Livestock: Antibiotics

(asked on 24th June 2015) - View Source

Question to the Department for Environment, Food and Rural Affairs:

To ask the Secretary of State for Environment, Food and Rural Affairs, what information her Department holds on the extend to which the presence of antibiotic resistant organisms in the human gut is the result of horizontal gene transmission from bacteria of farm animal origin, notwithstanding the strains of bacteria concerned.


Answered by
George Eustice Portrait
George Eustice
This question was answered on 1st July 2015

The pathways through which antibiotic resistance genes can be transferred between bacteria of any origin or strain are complex.

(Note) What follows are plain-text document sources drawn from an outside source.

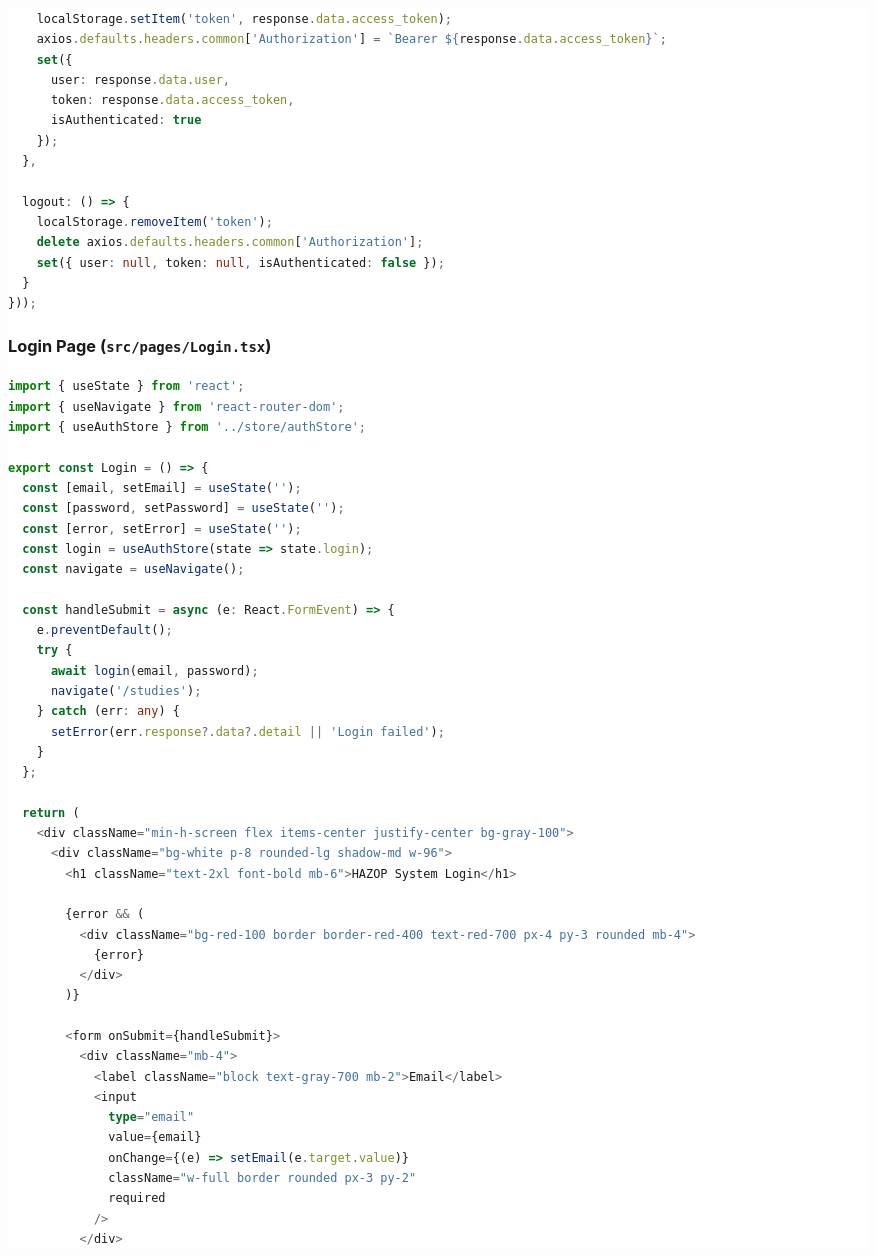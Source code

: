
 ```typescript
    localStorage.setItem('token', response.data.access_token);
    axios.defaults.headers.common['Authorization'] = `Bearer ${response.data.access_token}`;
    set({ 
      user: response.data.user, 
      token: response.data.access_token,
      isAuthenticated: true 
    });
  },
  
  logout: () => {
    localStorage.removeItem('token');
    delete axios.defaults.headers.common['Authorization'];
    set({ user: null, token: null, isAuthenticated: false });
  }
}));
```

### Login Page (`src/pages/Login.tsx`)

```typescript
import { useState } from 'react';
import { useNavigate } from 'react-router-dom';
import { useAuthStore } from '../store/authStore';

export const Login = () => {
  const [email, setEmail] = useState('');
  const [password, setPassword] = useState('');
  const [error, setError] = useState('');
  const login = useAuthStore(state => state.login);
  const navigate = useNavigate();

  const handleSubmit = async (e: React.FormEvent) => {
    e.preventDefault();
    try {
      await login(email, password);
      navigate('/studies');
    } catch (err: any) {
      setError(err.response?.data?.detail || 'Login failed');
    }
  };

  return (
    <div className="min-h-screen flex items-center justify-center bg-gray-100">
      <div className="bg-white p-8 rounded-lg shadow-md w-96">
        <h1 className="text-2xl font-bold mb-6">HAZOP System Login</h1>
        
        {error && (
          <div className="bg-red-100 border border-red-400 text-red-700 px-4 py-3 rounded mb-4">
            {error}
          </div>
        )}
        
        <form onSubmit={handleSubmit}>
          <div className="mb-4">
            <label className="block text-gray-700 mb-2">Email</label>
            <input
              type="email"
              value={email}
              onChange={(e) => setEmail(e.target.value)}
              className="w-full border rounded px-3 py-2"
              required
            />
          </div>
```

The Department continues to carry out research and surveillance to better assess the potential for, and the frequency of, spread of antibiotic resistance genes between bacteria, including between those of human and animal origin. Examples of recently commissioned or completed projects include:

  • Potential risk to human and animal health from the emergence and spread of Beta-lactamase resistance in Great Britain.
  • Molecular signature of antibiotic resistance in pigs as a potential source of antibiotic resistance in humans.
  • Characterisation of ESBL/Amp C/ Carbapenam resistant E.coli from pigs and poultry to identify resistance genes, circulating plasmids and fitness attributes.

Final reports from completed projects are published via GOV.UK. Results from surveillance of resistance in key zoonotic bacteria are published annually in the Veterinary Antimicrobial Resistance and Sales Surveillance report.